L'hétérogénéité du public scolaire
La massification de l'enseignement secondaire, l'arrivée d'un nouveau type d'élève
va introduire un nouveau phénomène : l'hétérogénéité du public scolaire. Ce
phénomène va poser problème dans la relation école/familles : les différences
de culture vont engendrer une inadaptation de ce public à cette forme scolaire
et à ces contenus jugés comme universels.

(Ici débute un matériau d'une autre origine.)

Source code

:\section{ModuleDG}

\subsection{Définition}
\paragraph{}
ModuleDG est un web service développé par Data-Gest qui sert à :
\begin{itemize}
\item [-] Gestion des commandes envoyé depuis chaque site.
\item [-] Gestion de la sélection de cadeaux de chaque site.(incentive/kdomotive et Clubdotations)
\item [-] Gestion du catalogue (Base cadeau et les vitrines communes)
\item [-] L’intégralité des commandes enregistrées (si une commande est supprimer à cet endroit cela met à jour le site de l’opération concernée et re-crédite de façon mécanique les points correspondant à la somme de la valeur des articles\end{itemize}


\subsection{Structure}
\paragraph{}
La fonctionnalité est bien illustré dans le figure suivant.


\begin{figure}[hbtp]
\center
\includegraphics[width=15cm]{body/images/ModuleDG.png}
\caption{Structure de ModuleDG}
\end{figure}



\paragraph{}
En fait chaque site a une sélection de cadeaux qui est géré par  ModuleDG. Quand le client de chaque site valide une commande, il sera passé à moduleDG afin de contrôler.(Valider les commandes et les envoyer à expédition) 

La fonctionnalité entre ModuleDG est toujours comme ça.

Les voies de l'excellence scolaire restent toujours accessibles aux classes
favorisées. Cependant la politique éducative en France prétend offrir les mêmes
chances d'accès pour tous. Pour expliquer les différences, on est passé de l'idéologie
" des dons et des aptitudes ", à l'idéologie " méritocratique ", puis à l'idéologie
" inégalités de capital culturel ", puis " mobilisation parentale ". Ces idéologies
vont permettre aux acteurs scolaire de protéger leurs pratiques en renvoyant
à l'extérieur de l'école l'explication de ses échecs (manque d'éducation, de
culture scolaire).
De l'élève à l'enfant-élève
Parents et enseignants se sentent souvent menacés, voire attaqués dans leur
propre domaine. Les limites d'éducation des parents et des enseignants ne sont
pas vraiment posés. Si l'école peut mieux faire, il serait naïf de penser qu'elle
peut tout faire.
L'orientation des élèves
L'orientation est souvent posée comme un des problèmes cruciaux de l'école.

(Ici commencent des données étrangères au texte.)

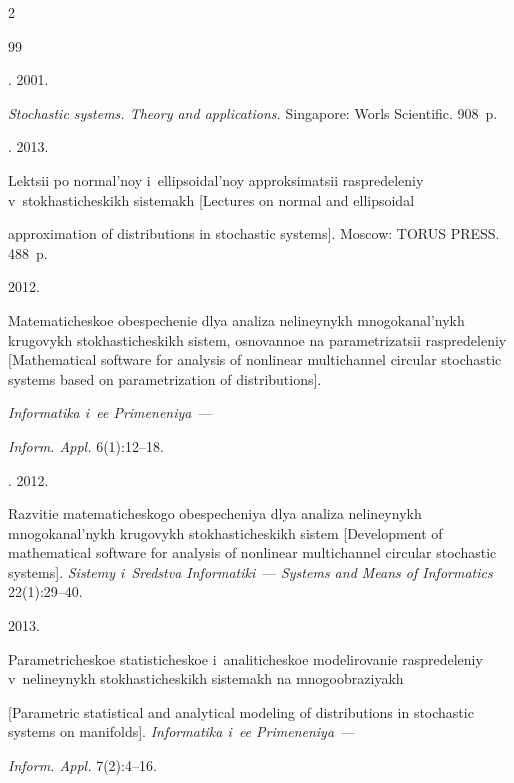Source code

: \begin{multicols}{2}
{{\begin{thebibliography}{99}

. 2001.

\textit{Stochastic systems. Theory and  applications.} Singapore: Worls Scientific. 908~p.




.  2013.

Lektsii po normal'noy i~ellipsoidal'noy approksimatsii raspredeleniy v~stokhasticheskikh sistemakh [Lectures on normal and ellipsoidal

approximation of distributions in stochastic systems]. Moscow: TORUS PRESS. 488~p.












 2012.

Matematicheskoe obespechenie dlya analiza nelineynykh mnogokanal'nykh krugovykh stokhasticheskikh sistem, osnovannoe na parametrizatsii raspredeleniy [Mathematical software for analysis of nonlinear multichannel circular stochastic systems based on parametrization of distributions].

\textit{Informatika i~ee Primeneniya}~---

 \textit{Inform. Appl.} 6(1):12--18.




. 2012.

Razvitie matematicheskogo obespecheniya dlya analiza nelineynykh mno\-go\-ka\-nal'\-nykh krugovykh stokhasticheskikh sistem [Development of mathematical software for analysis of nonlinear multichannel circular stochastic systems]. \textit{Sistemy i~Sredstva Informatiki}~--- \textit{Systems and Means of Informatics} 22(1):29--40.




  2013.

Parametricheskoe statisticheskoe i~analiticheskoe modelirovanie raspredeleniy v~ne\-li\-ney\-nykh stokhasticheskikh sistemakh na mno\-go\-ob\-ra\-zi\-yakh

[Parametric statistical and analytical modeling of distributions in stochastic systems on manifolds]. \textit{Informatika i~ee Primeneniya}~---

 \textit{Inform. Appl.} 7(2):4--16.

\end{thebibliography}



 }

 }



\end{multicols}



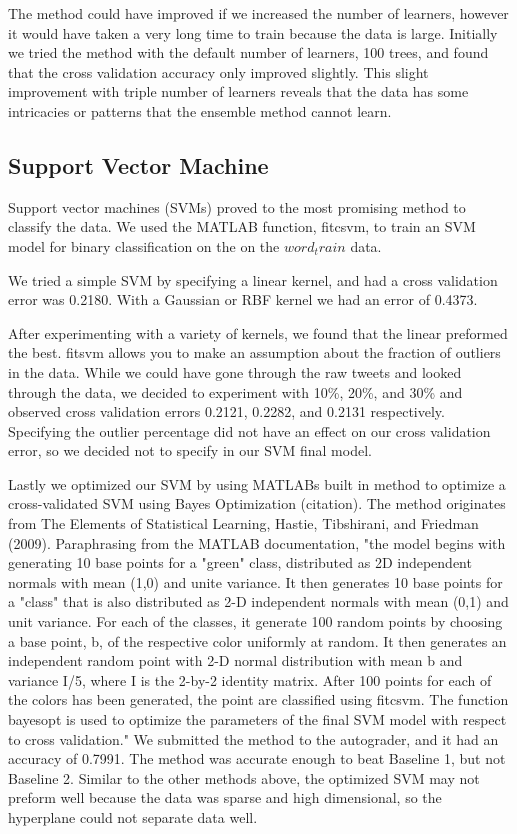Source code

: \documentclass[]{article}
\begin{document}
The method could have improved if we increased the number of learners, however it would have taken a very long time to train because the data is large. Initially we tried the method with the default number of learners, 100 trees, and found that the cross validation accuracy only improved slightly. This slight improvement with triple number of learners reveals that the data has some intricacies or patterns that the ensemble method cannot learn.   


\subsection{Support Vector Machine}

Support vector machines (SVMs) proved to the most promising method to classify the data. We used the MATLAB function, fitcsvm, to train an SVM model for binary classification on the on the $word_train$ data.

We tried a simple SVM by specifying a linear kernel, and had a  cross validation error was 0.2180. With a Gaussian or RBF kernel we had an error of 0.4373. 


After experimenting with a variety of kernels, we found that the linear preformed the best. fitsvm allows you to make an assumption about the fraction of outliers in the data. While we could have gone through the raw tweets and looked through the data, we decided to experiment with  10\%, 20\%, and 30\% and observed cross validation errors 0.2121, 0.2282, and 0.2131 respectively. Specifying the outlier percentage did not have an effect on our cross validation error, so we decided not to specify in our SVM final model. 

Lastly we optimized our SVM by using MATLABs built in method to optimize a cross-validated SVM using Bayes Optimization (citation). The method originates from The Elements of Statistical Learning, Hastie, Tibshirani, and Friedman (2009). Paraphrasing from the MATLAB documentation,  "the model begins with generating 10 base points for a "green" class, distributed as 2D independent normals with mean (1,0) and unite variance. It then generates 10 base points for a "class" that is also distributed as 2-D independent normals with mean (0,1) and unit variance. For each of the classes, it generate 100 random points by choosing a base point, b, of the respective color uniformly at random. It then generates an independent random point with 2-D normal distribution with mean b and variance I/5, where I is the 2-by-2 identity matrix. After 100 points for each of the colors has been generated, the point are classified using fitcsvm. The function bayesopt is used to optimize the parameters of the final SVM model with respect to cross validation." We submitted the method to the autograder, and it had an accuracy of 0.7991. The method was accurate enough to beat Baseline 1, but not Baseline 2. Similar to the other methods above, the optimized SVM may not preform well because the data was sparse and high dimensional, so the hyperplane could not separate data well. 
\end{document}
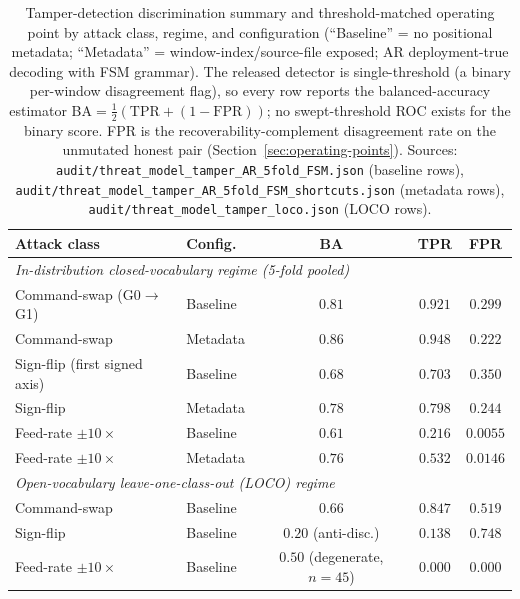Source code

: \documentclass[sensors,article,submit,moreauthors,pdftex]{Definitions/mdpi}
\begin{document}
\begin{table}[!htbp]
\centering
\caption{Tamper-detection discrimination summary and threshold-matched operating point by attack class, regime, and configuration (``Baseline'' = no positional metadata; ``Metadata'' = window-index/source-file exposed; AR deployment-true decoding with FSM grammar). The released detector is single-threshold (a binary per-window disagreement flag), so every row reports the balanced-accuracy estimator BA$=\!\tfrac{1}{2}(\mathrm{TPR}+(1-\mathrm{FPR}))$; no swept-threshold ROC exists for the binary score. FPR is the recoverability-complement disagreement rate on the unmutated honest pair (Section~\ref{sec:operating-points}). Sources: \texttt{audit/threat\_model\_tamper\_AR\_5fold\_FSM.json} (baseline rows), \texttt{audit/threat\_model\_tamper\_AR\_5fold\_FSM\_shortcuts.json} (metadata rows), \texttt{audit/threat\_model\_tamper\_loco.json} (LOCO rows).}
\label{tab:tamper_auc}
\footnotesize
\setlength{\tabcolsep}{4pt}
\begin{tabular}{l l c c c}
\toprule
\textbf{Attack class} & \textbf{Config.} & \textbf{BA} & \textbf{TPR} & \textbf{FPR} \\
\midrule
\multicolumn{5}{l}{\emph{In-distribution closed-vocabulary regime (5-fold pooled)}} \\
Command-swap (G0$\to$G1)    & Baseline & $0.81$ & $0.921$ & $0.299$ \\
Command-swap                & Metadata  & $0.86$ & $0.948$ & $0.222$ \\
Sign-flip (first signed axis) & Baseline & $0.68$ & $0.703$ & $0.350$ \\
Sign-flip                   & Metadata  & $0.78$ & $0.798$ & $0.244$ \\
Feed-rate $\pm 10\times$    & Baseline & $0.61$ & $0.216$ & $0.0055$ \\
Feed-rate $\pm 10\times$    & Metadata  & $0.76$ & $0.532$ & $0.0146$ \\
\midrule
\multicolumn{5}{l}{\emph{Open-vocabulary leave-one-class-out (LOCO) regime}} \\
Command-swap                & Baseline & $0.66$ & $0.847$ & $0.519$ \\
Sign-flip                   & Baseline & $0.20$ \tiny{(anti-disc.)} & $0.138$ & $0.748$ \\
Feed-rate $\pm 10\times$    & Baseline & $0.50$ \tiny{(degenerate, $n\!=\!45$)} & $0.000$ & $0.000$ \\
\bottomrule
\end{tabular}
\end{table}
\end{document}
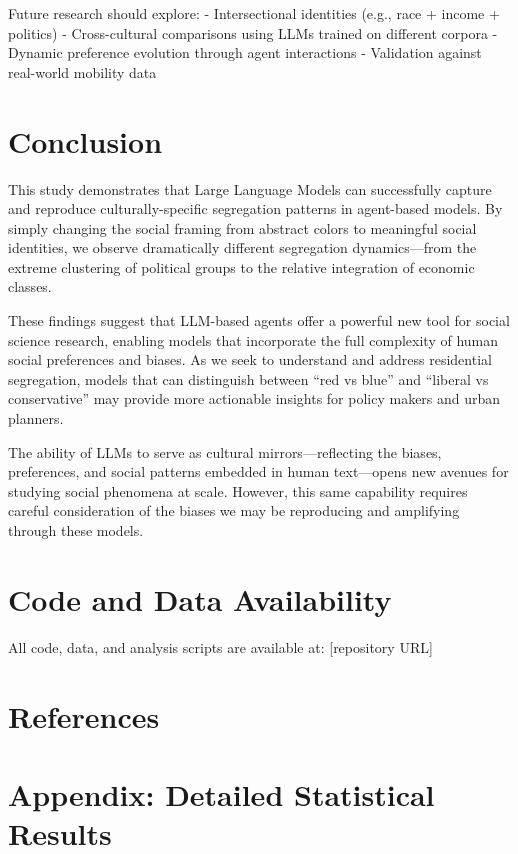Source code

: \documentclass[
  11pt,
]{article}
\begin{document}
Future research should explore: - Intersectional identities (e.g., race
+ income + politics) - Cross-cultural comparisons using LLMs trained on
different corpora - Dynamic preference evolution through agent
interactions - Validation against real-world mobility data

\section{Conclusion}\label{conclusion}

This study demonstrates that Large Language Models can successfully
capture and reproduce culturally-specific segregation patterns in
agent-based models. By simply changing the social framing from abstract
colors to meaningful social identities, we observe dramatically
different segregation dynamics---from the extreme clustering of
political groups to the relative integration of economic classes.

These findings suggest that LLM-based agents offer a powerful new tool
for social science research, enabling models that incorporate the full
complexity of human social preferences and biases. As we seek to
understand and address residential segregation, models that can
distinguish between ``red vs blue'' and ``liberal vs conservative'' may
provide more actionable insights for policy makers and urban planners.

The ability of LLMs to serve as cultural mirrors---reflecting the
biases, preferences, and social patterns embedded in human text---opens
new avenues for studying social phenomena at scale. However, this same
capability requires careful consideration of the biases we may be
reproducing and amplifying through these models.

\section{Code and Data Availability}\label{code-and-data-availability}

All code, data, and analysis scripts are available at: {[}repository
URL{]}

\section{References}\label{references}

\label{refs}

\section{Appendix: Detailed Statistical
Results}\label{appendix-detailed-statistical-results}
\end{document}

La loi de 1989 précise qu'au collège, l'élève élabore son projet personnel à
l'aide de la communauté éducative et qu'au lycée, il réalise son projet. Le
problème d'orientation se pose exclusivement à l'égard des élèves en difficulté.
Mais plutôt qu'un projet de formation, l'apprentissage les attire mais l'offre
locale ne correspond pas à leur demande. L'individu est posé comme responsable
de son destin social, il lui appartient par ses ambitions, et son engagement
dans une conduite active, finalisée, d'optimiser ses opportunités. La réussite
devient fonction de " l'énergie motivationnelle " et celle-ci de la capacité
du sujet à élaborer un projet.
La participation des parents à l'école dans les textes officiels
En observant l'évolution des circulaires, on constate que l'Etat donne une importance
croissante à la présence des parents à l'école. Beaucoup de textes ministériels
concernent le rôle et les devoirs des parents d'élèves, de l'école et des professeurs
envers les familles et les associations des parents d'élèves. Les parents sont
associés à l'administration scolaire à différents niveaux : national, des départements,
de l'académie, de l'enseignement secondaire, au niveau secondaire et au niveau
primaire.
3 - Ecole-familles : regards croisés
L'absence d'intérêt et de participation semble tenir à plusieurs facteurs manifestes . La méfiance à l'égard des structures de concertation résultant d'un manque d'information sur leur fonctionnement, de la faible marge d'action qui leur est accordée tant par les textes officiels que par l'attitude des chefs d'établissement et des enseignants. Une plus ample information semble indispensable surtout au niveau local. Cependant, à supposer que ces structures retrouvent quelque crédit, deux choses sont à éviter : conserver le même type d'information qui est accessibles uniquement aux parents des milieux favorisés, on tendra à accroître les inégalités sociales devant l'école ; la diffusion des informations sur les résultats des enfants, ou de certaines informations relatives à la gestion quotidienne de la vie scolaire risque d'accroître la concurrence qui est déjà aiguë dans certains quartiers et risque de développer la stigmatisation des établissements populaires. Ainsi un travail de sensibilisation est sans doute à faire auprès de l'administration et des enseignants pour tenter de réhabiliter la présence des parents dans les établissement afin de favoriser la réussite scolaire des enfants. Il serait souhaitable d'inclure ou de développer ce travail de sensibilisation dans la formation continue et la formation initiale. La participation des parents améliorerait probablement le fonctionnement des établissements mais il ne faudrait pas tomber dans les effets pervers c'est-à-dire une grande visibilité des parents en difficulté.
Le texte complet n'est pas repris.